The adjustment in the tomato paste (and puree) rules would be how they would count as servings of vegetables, not whether or not they would be counted as such. Currently they are credited with the volume of their whole-vegetable equivalent. Most other fruits pastes and purees are credited with their actual volume. The new rule would treat nearly all fruit and vegetable products the same in terms of counting servings – actual volume. The exceptions would be leafy greens and dried fruits.
Tomatoes aren’t, strictly speaking, vegetables.
Botanically speaking, like many other things we consider vegetables, they are fruits. They contain the seeds of the flowering plants they come from. Vegetables, however, don’t have a strict scientific definition to distinguish them from fruits. In common discussions people usually distinguish fruits and vegetables on the basis of sweetness. So while tomatoes, peppers, squash, and cucumbers are all fruits, since they aren’t sweet, we typically don’t think of them that way.
Not everyone was trying to roll back the tomato rules
More significant changes in the school lunch regulations had to do with lowering the amount of sodium, reducing the amount of potatoes served, encouraging the serving of reduced-fat milk, and increasing the use of whole grains. Earlier reporting on the new rules suggests that politicians from potato-producing states are much more organized on these issues. They certainly have better arguments (different preparation would address many health concerns) than the frozen food people. They are complaining that adding more tomato paste to provide the same vegetable equivalent under the new rules would render their products inedible.
The recent argument over tomatoes is not the first time the non-sweet fruit has been an issue for some part of government.
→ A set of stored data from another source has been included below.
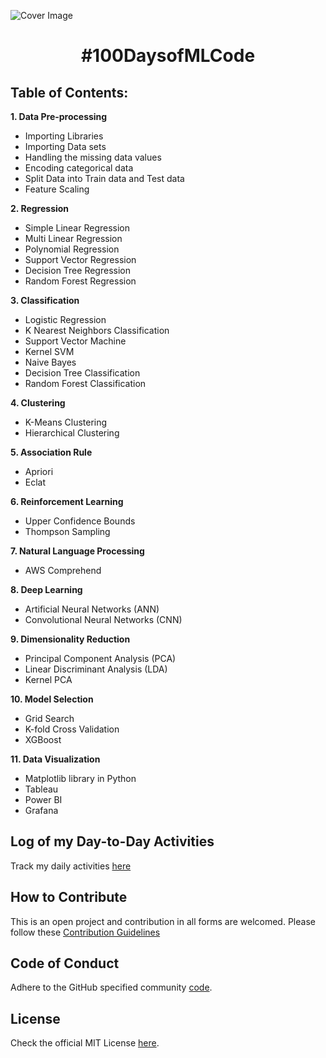 ![Cover Image](docs/cover.png)

<h1 align="center">#100DaysofMLCode</h1>

## Table of Contents:

**1. Data Pre-processing**
  * Importing Libraries
  * Importing Data sets
  * Handling the missing data values
  * Encoding categorical data
  * Split Data into Train data and Test data
  * Feature Scaling
  
**2. Regression**
 * Simple Linear Regression
 * Multi Linear Regression
 * Polynomial Regression
 * Support Vector Regression
 * Decision Tree Regression
 * Random Forest Regression
 
**3. Classification**
 * Logistic Regression
 * K Nearest Neighbors Classification
 * Support Vector Machine
 * Kernel SVM
 * Naive Bayes
 * Decision Tree Classification
 * Random Forest Classification

**4. Clustering**
 * K-Means Clustering
 * Hierarchical Clustering
 
**5. Association Rule**
 * Apriori 
 * Eclat
 
**6. Reinforcement Learning**
 * Upper Confidence Bounds
 * Thompson Sampling

**7. Natural Language Processing** 
 * AWS Comprehend

**8. Deep Learning**
 * Artificial Neural Networks (ANN)
 * Convolutional Neural Networks (CNN)
 
**9. Dimensionality Reduction**
 * Principal Component Analysis (PCA)
 * Linear Discriminant Analysis (LDA)
 * Kernel PCA
 
**10. Model Selection**
 * Grid Search
 * K-fold Cross Validation
 * XGBoost
 
**11. Data Visualization**
 * Matplotlib library in Python
 * Tableau
 * Power BI
 * Grafana

## Log of my Day-to-Day Activities

Track my daily activities [here](docs/100Days_Log.md)

## How to Contribute

This is an open project and contribution in all forms are welcomed.
Please follow these [Contribution Guidelines](docs/CONTRIBUTING.md)

## Code of Conduct

Adhere to the GitHub specified community [code](docs/CODE_OF_CONDUCT.md).

## License

Check the official MIT License [here](LICENSE).
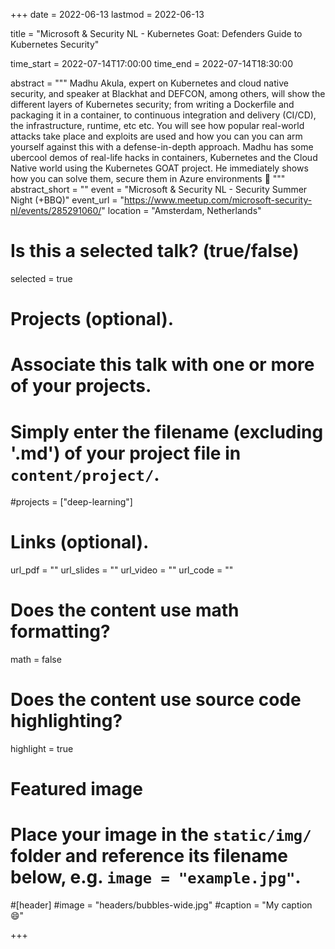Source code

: +++
date = 2022-06-13
lastmod = 2022-06-13

title = "Microsoft & Security NL - Kubernetes Goat: Defenders Guide to Kubernetes Security"

time_start = 2022-07-14T17:00:00
time_end = 2022-07-14T18:30:00

abstract = """
Madhu Akula, expert on Kubernetes and cloud native security, and speaker at Blackhat and DEFCON, among others, will show the different layers of Kubernetes security; from writing a Dockerfile and packaging it in a container, to continuous integration and delivery (CI/CD), the infrastructure, runtime, etc etc. You will see how popular real-world attacks take place and exploits are used and how you can you can arm yourself against this with a defense-in-depth approach. Madhu has some ubercool demos of real-life hacks in containers, Kubernetes and the Cloud Native world using the Kubernetes GOAT project. He immediately shows how you can solve them, secure them in Azure environments 🚀
"""
abstract_short = ""
event = "Microsoft & Security NL - Security Summer Night (+BBQ)"
event_url = "https://www.meetup.com/microsoft-security-nl/events/285291060/"
location = "Amsterdam, Netherlands"

# Is this a selected talk? (true/false)
selected = true

# Projects (optional).
#   Associate this talk with one or more of your projects.
#   Simply enter the filename (excluding '.md') of your project file in `content/project/`.
#projects = ["deep-learning"]

# Links (optional).
url_pdf = ""
url_slides = ""
url_video = ""
url_code = ""

# Does the content use math formatting?
math = false

# Does the content use source code highlighting?
highlight = true

# Featured image
# Place your image in the `static/img/` folder and reference its filename below, e.g. `image = "example.jpg"`.

#[header]
#image = "headers/bubbles-wide.jpg"
#caption = "My caption :smile:"

+++
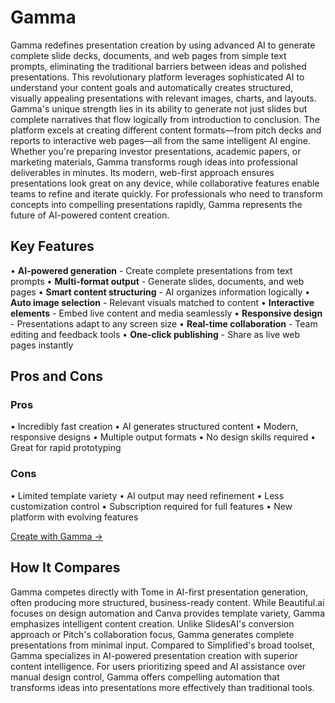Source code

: # Gamma

Gamma redefines presentation creation by using advanced AI to generate complete slide decks, documents, and web pages from simple text prompts, eliminating the traditional barriers between ideas and polished presentations. This revolutionary platform leverages sophisticated AI to understand your content goals and automatically creates structured, visually appealing presentations with relevant images, charts, and layouts. Gamma's unique strength lies in its ability to generate not just slides but complete narratives that flow logically from introduction to conclusion. The platform excels at creating different content formats—from pitch decks and reports to interactive web pages—all from the same intelligent AI engine. Whether you're preparing investor presentations, academic papers, or marketing materials, Gamma transforms rough ideas into professional deliverables in minutes. Its modern, web-first approach ensures presentations look great on any device, while collaborative features enable teams to refine and iterate quickly. For professionals who need to transform concepts into compelling presentations rapidly, Gamma represents the future of AI-powered content creation.

## Key Features

• **AI-powered generation** - Create complete presentations from text prompts
• **Multi-format output** - Generate slides, documents, and web pages
• **Smart content structuring** - AI organizes information logically
• **Auto image selection** - Relevant visuals matched to content
• **Interactive elements** - Embed live content and media seamlessly
• **Responsive design** - Presentations adapt to any screen size
• **Real-time collaboration** - Team editing and feedback tools
• **One-click publishing** - Share as live web pages instantly

## Pros and Cons

### Pros
• Incredibly fast creation
• AI generates structured content
• Modern, responsive designs
• Multiple output formats
• No design skills required
• Great for rapid prototyping

### Cons
• Limited template variety
• AI output may need refinement
• Less customization control
• Subscription required for full features
• New platform with evolving features

[Create with Gamma →](https://gamma.app)

## How It Compares

Gamma competes directly with Tome in AI-first presentation generation, often producing more structured, business-ready content. While Beautiful.ai focuses on design automation and Canva provides template variety, Gamma emphasizes intelligent content creation. Unlike SlidesAI's conversion approach or Pitch's collaboration focus, Gamma generates complete presentations from minimal input. Compared to Simplified's broad toolset, Gamma specializes in AI-powered presentation creation with superior content intelligence. For users prioritizing speed and AI assistance over manual design control, Gamma offers compelling automation that transforms ideas into presentations more effectively than traditional tools.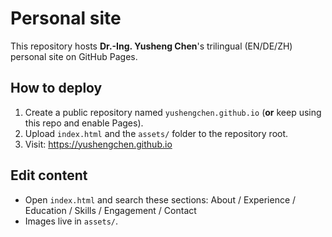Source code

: # Personal site

This repository hosts **Dr.-Ing. Yusheng Chen**'s trilingual (EN/DE/ZH) personal site on GitHub Pages.

## How to deploy
1. Create a public repository named `yushengchen.github.io` (**or** keep using this repo and enable Pages).
2. Upload `index.html` and the `assets/` folder to the repository root.
3. Visit: https://yushengchen.github.io

## Edit content
- Open `index.html` and search these sections: About / Experience / Education / Skills / Engagement / Contact
- Images live in `assets/`.

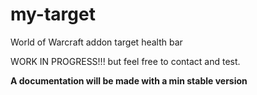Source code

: # my-target
World of Warcraft addon target health bar

WORK IN PROGRESS!!! but feel free to contact and test.

**A documentation will be made with a min stable version**

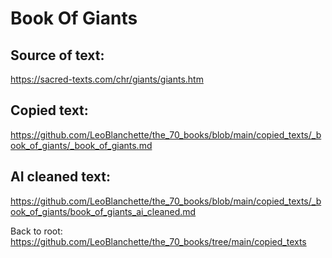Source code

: #  Book Of Giants

## Source of text:

https://sacred-texts.com/chr/giants/giants.htm

## Copied text:

https://github.com/LeoBlanchette/the_70_books/blob/main/copied_texts/_book_of_giants/_book_of_giants.md

## AI cleaned text:

https://github.com/LeoBlanchette/the_70_books/blob/main/copied_texts/_book_of_giants/book_of_giants_ai_cleaned.md

Back to root: https://github.com/LeoBlanchette/the_70_books/tree/main/copied_texts
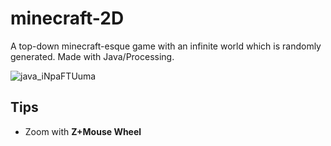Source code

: # minecraft-2D
A top-down minecraft-esque game with an infinite world which is randomly generated. Made with Java/Processing.

![java_iNpaFTUuma](https://user-images.githubusercontent.com/45148959/205670770-726a353d-85be-45d4-b660-f789061718e5.png)

## Tips
* Zoom with **Z+Mouse Wheel**
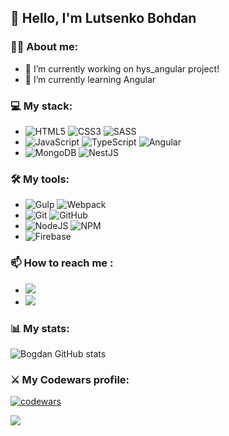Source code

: ## 👋 Hello, I'm Lutsenko Bohdan

### 👨‍💻 About me:
- 🔭 I’m currently working on hys_angular project!
- 🌱 I’m currently learning Angular


### 💻 My stack:
- ![HTML5](https://img.shields.io/badge/html5-%23E34F26.svg?style=for-the-badge&logo=html5&logoColor=white) ![CSS3](https://img.shields.io/badge/css3-%231572B6.svg?style=for-the-badge&logo=css3&logoColor=white) ![SASS](https://img.shields.io/badge/SASS-hotpink.svg?style=for-the-badge&logo=SASS&logoColor=white)
- ![JavaScript](https://img.shields.io/badge/javascript-%23323330.svg?style=for-the-badge&logo=javascript&logoColor=%23F7DF1E) ![TypeScript](https://img.shields.io/badge/typescript-%23007ACC.svg?style=for-the-badge&logo=typescript&logoColor=white) ![Angular](https://img.shields.io/badge/angular-%23DD0031.svg?style=for-the-badge&logo=angular&logoColor=white)
- ![MongoDB](https://img.shields.io/badge/MongoDB-%234ea94b.svg?style=for-the-badge&logo=mongodb&logoColor=white) ![NestJS](https://img.shields.io/badge/nestjs-%23E0234E.svg?style=for-the-badge&logo=nestjs&logoColor=white)
### 🛠 My tools:
- ![Gulp](https://img.shields.io/badge/GULP-%23CF4647.svg?style=for-the-badge&logo=gulp&logoColor=white) ![Webpack](https://img.shields.io/badge/webpack-%238DD6F9.svg?style=for-the-badge&logo=webpack&logoColor=black)
- ![Git](https://img.shields.io/badge/git-%23F05033.svg?style=for-the-badge&logo=git&logoColor=white) ![GitHub](https://img.shields.io/badge/github-%23121011.svg?style=for-the-badge&logo=github&logoColor=white)
- ![NodeJS](https://img.shields.io/badge/node.js-6DA55F?style=for-the-badge&logo=node.js&logoColor=white) ![NPM](https://img.shields.io/badge/NPM-%23000000.svg?style=for-the-badge&logo=npm&logoColor=white)
- ![Firebase](https://img.shields.io/badge/firebase-%23039BE5.svg?style=for-the-badge&logo=firebase)


### 📫 How to reach me :
- <a href="https://t.me/bancsy2">
  <img src='https://img.shields.io/badge/Telegram-2CA5E0?style=for-the-badge&logo=telegram&logoColor=white'>
- </a> <a href="mailto: lutsenko2004@gmail.com">
   <img src='https://img.shields.io/badge/Gmail-D14836?style=for-the-badge&logo=gmail&logoColor=white'>
  </a> 

### 📊 My stats:
![Bogdan GitHub stats](https://github-readme-stats.vercel.app/api?username=Bormash1991&show_icons=true&theme=dark)

### ⚔️ My Codewars profile:
[![codewars](https://www.codewars.com/users/bormash2/badges/large)](https://www.codewars.com/users/bormash2)   

![](https://komarev.com/ghpvc/?username=Bormash1991)
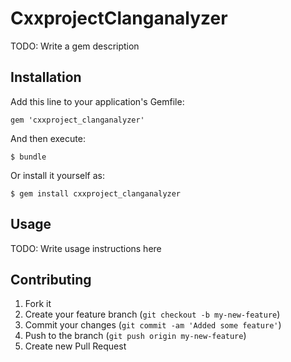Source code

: # CxxprojectClanganalyzer

TODO: Write a gem description

## Installation

Add this line to your application's Gemfile:

    gem 'cxxproject_clanganalyzer'

And then execute:

    $ bundle

Or install it yourself as:

    $ gem install cxxproject_clanganalyzer

## Usage

TODO: Write usage instructions here

## Contributing

1. Fork it
2. Create your feature branch (`git checkout -b my-new-feature`)
3. Commit your changes (`git commit -am 'Added some feature'`)
4. Push to the branch (`git push origin my-new-feature`)
5. Create new Pull Request
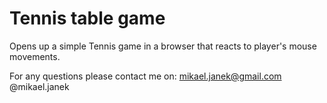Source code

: # Tennis table game

Opens up a simple Tennis game in a browser that reacts to player's mouse movements.

For any questions please contact me on:
mikael.janek@gmail.com
@mikael.janek
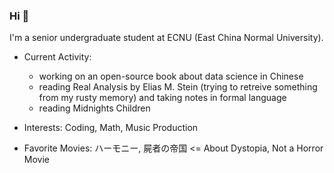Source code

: ### Hi 👋

I'm a senior undergraduate student at ECNU (East China Normal University). 

- Current Activity: 
  - working on an open-source book about data science in Chinese
  - reading Real Analysis by Elias M. Stein (trying to retreive something from my rusty memory) and taking notes in formal language
  - reading Midnights Children

- Interests: Coding, Math, Music Production

- Favorite Movies: ハーモニー, 屍者の帝国 <= About Dystopia, Not a Horror Movie

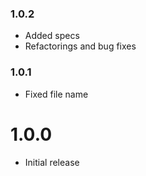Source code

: ### 1.0.2

* Added specs
* Refactorings and bug fixes

### 1.0.1

* Fixed file name

# 1.0.0

* Initial release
In the 1980s there was consideration of classifying ketchup/catsup and pickle relish as vegetables rather than condiments. The public reaction prompted the Reagan Administration to not implement that change. In the last decade of the 19th century, the Supreme Court weighed in on tomatoes in Nix v. Hadden (149 U.S. 304 (1893)). A dispute in New York about whether or not tomatoes qualified as vegetables under the Tariff Act of 1883, the case tried to claim that the botanical classification of a tomato should determine whether tomatoes were subject to a tariff. The Supreme Court disagreed.
“Botanically speaking, tomatoes are the fruit of a vine, just as are cucumbers, squashes, beans and peas. But in the common language of the people, whether sellers or consumers of provisions, all these are vegetables, which are grown in kitchen gardens, and which, whether eaten cooked or raw, are, like potatoes, carrots, parsnips, turnips, beets, cauliflower, cabbage, celery and lettuce, usually served at dinner in, with or after the soup, fish or meats which constitute the principal part of the repast, and not, like fruits generally, as dessert.”
As it happens, the Court found precedent in a case involving whether beans were seeds or not, for the purposes of taxation. And nearly 120 years later, what we call a tomato still seems to matter.